Saturday, April 12, 2008

Um quê.


Ele tinha um quê de paz torta dos homens. Andava cabriolado por entre as luzes da calçada, chutando qualquer lata no meio do caminho. Usava um terno preto e uma gravata azul que pendia em seu pescoço como um pêndulo marcando o tempo que faltava em sua vida, ou o tempo que sobrava. “Tudo é relativo, ele pensava” enquanto passava pelo parque e sentia inveja do mendigo que dormia no banco coberto por jornais. “Pelo menos ele não tem que pagar conta de luz por todas essas estrelas que iluminam o seu céu. Sem falar que nem precisa assistir jornal para se manter informado, mais envolto em notícias que ele, impossível.”

Ele tinha um quê do buquê murcho de rosas e margaridas que carregava na mão direita. Hora e outra, ele parava debaixo de um poste e cheirava as flores. “As flores de plástico não morrem”, cantarolou baixinho para si mesmo.

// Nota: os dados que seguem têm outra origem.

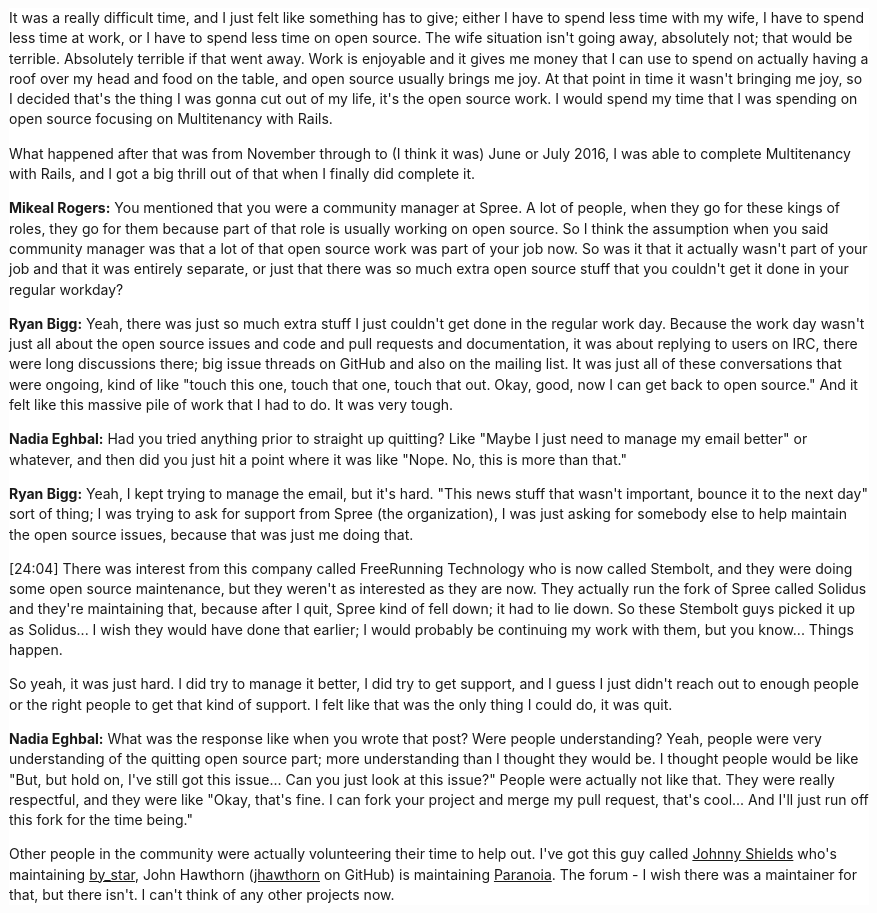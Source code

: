 It was a really difficult time, and I just felt like something has to give; either I have to spend less time with my wife, I have to spend less time at work, or I have to spend less time on open source. The wife situation isn't going away, absolutely not; that would be terrible. Absolutely terrible if that went away. Work is enjoyable and it gives me money that I can use to spend on actually having a roof over my head and food on the table, and open source usually brings me joy. At that point in time it wasn't bringing me joy, so I decided that's the thing I was gonna cut out of my life, it's the open source work. I would spend my time that I was spending on open source focusing on Multitenancy with Rails.

What happened after that was from November through to (I think it was) June or July 2016, I was able to complete Multitenancy with Rails, and I got a big thrill out of that when I finally did complete it.

**Mikeal Rogers:** You mentioned that you were a community manager at Spree. A lot of people, when they go for these kings of roles, they go for them because part of that role is usually working on open source. So I think the assumption when you said community manager was that a lot of that open source work was part of your job now. So was it that it actually wasn't part of your job and that it was entirely separate, or just that there was so much extra open source stuff that you couldn't get it done in your regular workday?

**Ryan Bigg:** Yeah, there was just so much extra stuff I just couldn't get done in the regular work day. Because the work day wasn't just all about the open source issues and code and pull requests and documentation, it was about replying to users on IRC, there were long discussions there; big issue threads on GitHub and also on the mailing list. It was just all of these conversations that were ongoing, kind of like "touch this one, touch that one, touch that out. Okay, good, now I can get back to open source." And it felt like this massive pile of work that I had to do. It was very tough.

**Nadia Eghbal:** Had you tried anything prior to straight up quitting? Like "Maybe I just need to manage my email better" or whatever, and then did you just hit a point where it was like "Nope. No, this is more than that."

**Ryan Bigg:** Yeah, I kept trying to manage the email, but it's hard. "This news stuff that wasn't important, bounce it to the next day" sort of thing; I was trying to ask for support from Spree (the organization), I was just asking for somebody else to help maintain the open source issues, because that was just me doing that.

\[24:04\] There was interest from this company called FreeRunning Technology who is now called Stembolt, and they were doing some open source maintenance, but they weren't as interested as they are now. They actually run the fork of Spree called Solidus and they're maintaining that, because after I quit, Spree kind of fell down; it had to lie down. So these Stembolt guys picked it up as Solidus... I wish they would have done that earlier; I would probably be continuing my work with them, but you know... Things happen.

So yeah, it was just hard. I did try to manage it better, I did try to get support, and I guess I just didn't reach out to enough people or the right people to get that kind of support. I felt like that was the only thing I could do, it was quit.

**Nadia Eghbal:** What was the response like when you wrote that post? Were people understanding? Yeah, people were very understanding of the quitting open source part; more understanding than I thought they would be. I thought people would be like "But, but hold on, I've still got this issue... Can you just look at this issue?" People were actually not like that. They were really respectful, and they were like "Okay, that's fine. I can fork your project and merge my pull request, that's cool... And I'll just run off this fork for the time being."

Other people in the community were actually volunteering their time to help out. I've got this guy called [Johnny Shields](https://github.com/johnnyshields) who's maintaining [by_star](https://github.com/radar/by_star/), John Hawthorn ([jhawthorn](https://github.com/jhawthorn) on GitHub) is maintaining [Paranoia](https://github.com/rubysherpas/paranoia). The forum - I wish there was a maintainer for that, but there isn't. I can't think of any other projects now.
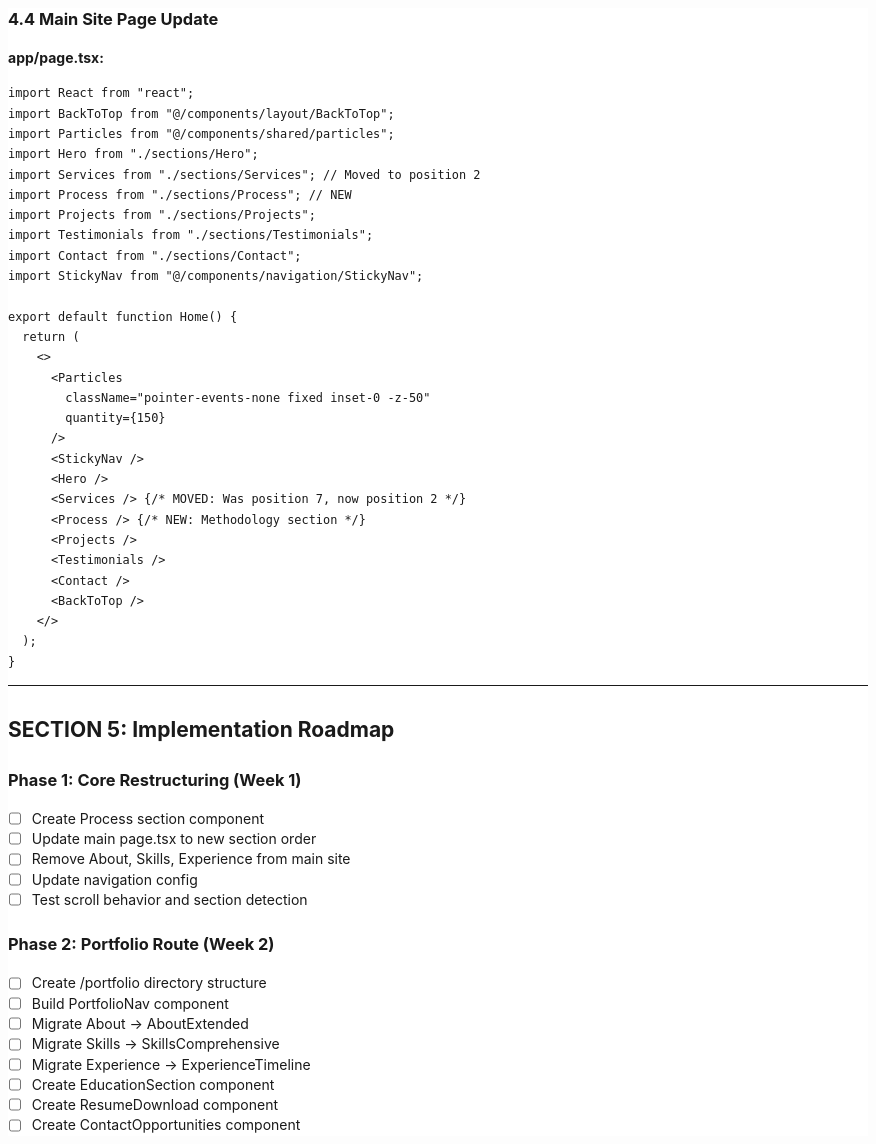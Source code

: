 ### 4.4 Main Site Page Update

**app/page.tsx:**

```tsx
import React from "react";
import BackToTop from "@/components/layout/BackToTop";
import Particles from "@/components/shared/particles";
import Hero from "./sections/Hero";
import Services from "./sections/Services"; // Moved to position 2
import Process from "./sections/Process"; // NEW
import Projects from "./sections/Projects";
import Testimonials from "./sections/Testimonials";
import Contact from "./sections/Contact";
import StickyNav from "@/components/navigation/StickyNav";

export default function Home() {
  return (
    <>
      <Particles
        className="pointer-events-none fixed inset-0 -z-50"
        quantity={150}
      />
      <StickyNav />
      <Hero />
      <Services /> {/* MOVED: Was position 7, now position 2 */}
      <Process /> {/* NEW: Methodology section */}
      <Projects />
      <Testimonials />
      <Contact />
      <BackToTop />
    </>
  );
}
```

---

## SECTION 5: Implementation Roadmap

### Phase 1: Core Restructuring (Week 1)

- [ ] Create Process section component
- [ ] Update main page.tsx to new section order
- [ ] Remove About, Skills, Experience from main site
- [ ] Update navigation config
- [ ] Test scroll behavior and section detection

### Phase 2: Portfolio Route (Week 2)

- [ ] Create /portfolio directory structure
- [ ] Build PortfolioNav component
- [ ] Migrate About → AboutExtended
- [ ] Migrate Skills → SkillsComprehensive
- [ ] Migrate Experience → ExperienceTimeline
- [ ] Create EducationSection component
- [ ] Create ResumeDownload component
- [ ] Create ContactOpportunities component
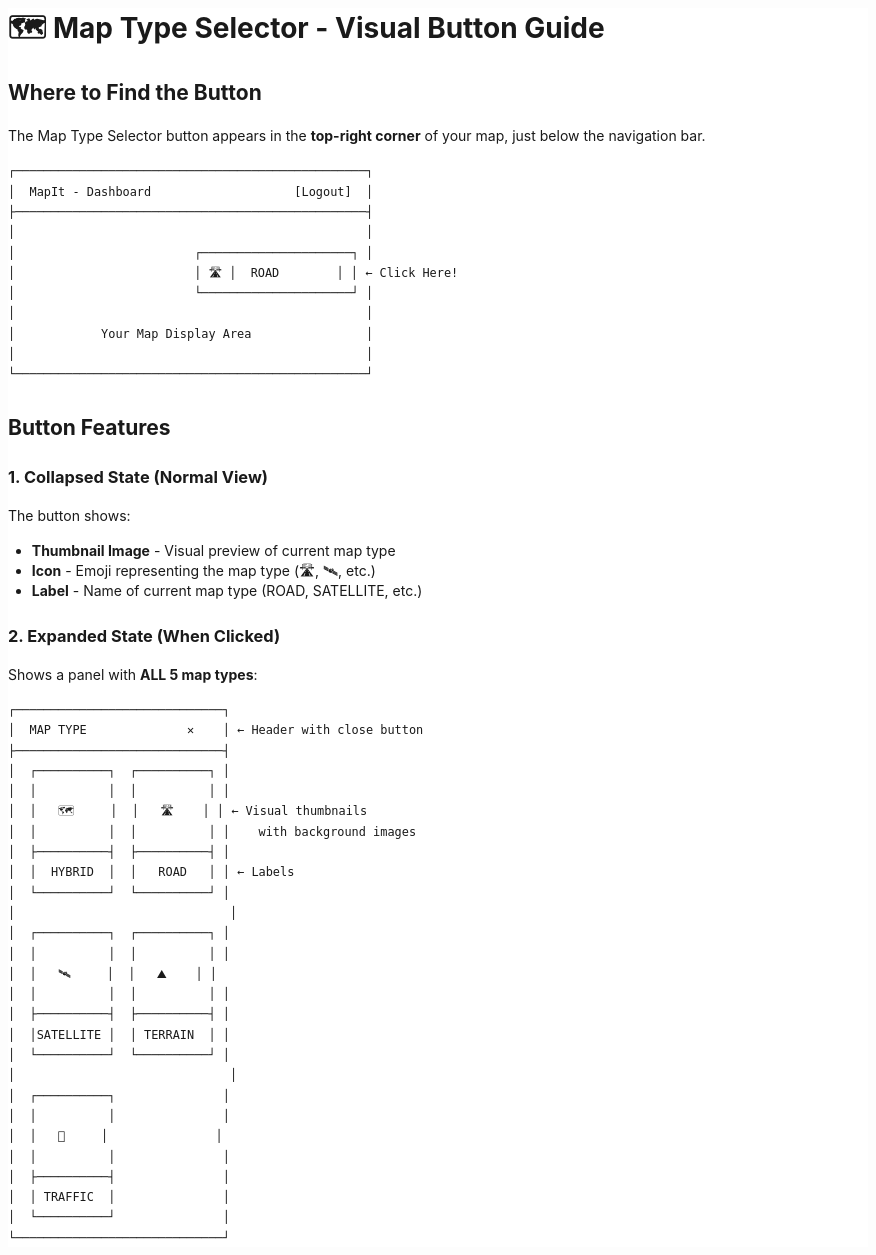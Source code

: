 # 🗺️ Map Type Selector - Visual Button Guide

## Where to Find the Button

The Map Type Selector button appears in the **top-right corner** of your map, just below the navigation bar.

```
┌─────────────────────────────────────────────────┐
│  MapIt - Dashboard                    [Logout]  │
├─────────────────────────────────────────────────┤
│                                                 │
│                         ┌─────────────────────┐ │
│                         │ 🛣️ │  ROAD        │ │ ← Click Here!
│                         └─────────────────────┘ │
│                                                 │
│            Your Map Display Area                │
│                                                 │
└─────────────────────────────────────────────────┘
```

## Button Features

### 1. **Collapsed State** (Normal View)
The button shows:
- **Thumbnail Image** - Visual preview of current map type
- **Icon** - Emoji representing the map type (🛣️, 🛰️, etc.)
- **Label** - Name of current map type (ROAD, SATELLITE, etc.)

### 2. **Expanded State** (When Clicked)
Shows a panel with **ALL 5 map types**:

```
┌─────────────────────────────┐
│  MAP TYPE              ✕    │ ← Header with close button
├─────────────────────────────┤
│  ┌──────────┐  ┌──────────┐ │
│  │          │  │          │ │
│  │   🗺️     │  │   🛣️    │ │ ← Visual thumbnails
│  │          │  │          │ │    with background images
│  ├──────────┤  ├──────────┤ │
│  │  HYBRID  │  │   ROAD   │ │ ← Labels
│  └──────────┘  └──────────┘ │
│                              │
│  ┌──────────┐  ┌──────────┐ │
│  │          │  │          │ │
│  │   🛰️     │  │   ⛰️    │ │
│  │          │  │          │ │
│  ├──────────┤  ├──────────┤ │
│  │SATELLITE │  │ TERRAIN  │ │
│  └──────────┘  └──────────┘ │
│                              │
│  ┌──────────┐               │
│  │          │               │
│  │   🚦     │               │
│  │          │               │
│  ├──────────┤               │
│  │ TRAFFIC  │               │
│  └──────────┘               │
└─────────────────────────────┘
```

E daí, meu caros leitores, que ele tenha hipnotizantes olhos furta-cor? Debaixo de seu terno já sujo e desalinhado, tinha um corpo cansado e uma alma frustrada de viver dia após dias onde o sol nasce sempre amarelo, o céu quase sempre é azul e bandinhas com guitarras coloridas sempre tocarão em bares ûndergraundi. De qualquer forma ele nunca vai ouvir a resposta adequada para suas perguntas. Talvez porque ele não saiba fazer as perguntas certas, ou quem sabe as respostas não existam nessa dimensão ou não são emitidas em uma freqüência captada por seus ouvidos humanóides. Quem sabe se ele tentasse perguntar àquele cachorro, que dia após dia se senta debaixo da mesa do buteco nosso de cada dia, obtivesse as respostas que tanto anseia? Os Totós ouvem melhor do que a gente na maior parte do tempo.

O fato maior entre todos os fatos, é que essa noite ele poderia chutar o Totó que possuísse as respostas para todas as sua perguntas em troca do buquê que ele carrega na mão direita estar agora num vaso verde e branco com detalhes vermelhos e com água até a boca, em troca de possuir não um quê da paz torta do homens, mas possuir um quê dos caos absoluto dos enamorados.

Mas a vida não funciona assim, né? E lá vai o homem cabriolado, ora fugindo da luz e correndo para sombra, possuindo um grande quê dos rejeitados.

Friday, April 11, 2008

Respirações


Respirações presas, pausadas e profundas. Parece-me, às vezes, difícil de respirar, talvez, quem sabe, porque eu queira respirar o mundo inteiro numa só golfada de ar. Encho o pulmão, abro a boca para tentar respirar o mais fundo que puder e paro. Paro de respirar. Agora tenho, aqui dentro de mim, partículas do mundo que tanto anseio. Elas agora fazem parte de mim e não quero deixá-las mais sair. Mas elas lutam, querem voltar para o mundo. Quando egoísmo meu querê-las só para mim! Elas ainda têm que percorrer tantos lugares, fazer parte de outras tantas pessoas. Se elas ficassem só para mim, perderiam sua mágica de pertencer ao mundo todo. Vou soltando-as devagar, sentindo-as passar pela minha boca e pelo meu nariz. Sentindo o gosto e o cheiro que cada uma trás. Cheiro dos ventos das montanhas mais altas, gosto da cor das flores mais azuis, cheiro do seu corpo junto ao meu, gosto dos seus olhos em mim, cheiro de mar, gosto de rio, gosto do som do canto de todos os pássaros. Vou sentindo e apreciando cada cheiro e cada gostinho, me despedindo de cada um desses pedacinhos de mundo. Pulmão vazio é o ar que se esvai e o mundo que me deixa. Só. Só comigo mesma. Mas dessa vez não tão mais só porque sei que pedacinhos deste mundo correm agora em minhas veias e que pedacinhos de mim andam agora pelo mundo, em lugares que, de outra forma, eu não poderia visitar. A solidão não dura muito, aspiro o ar novamente e ganho o mundo inteiro.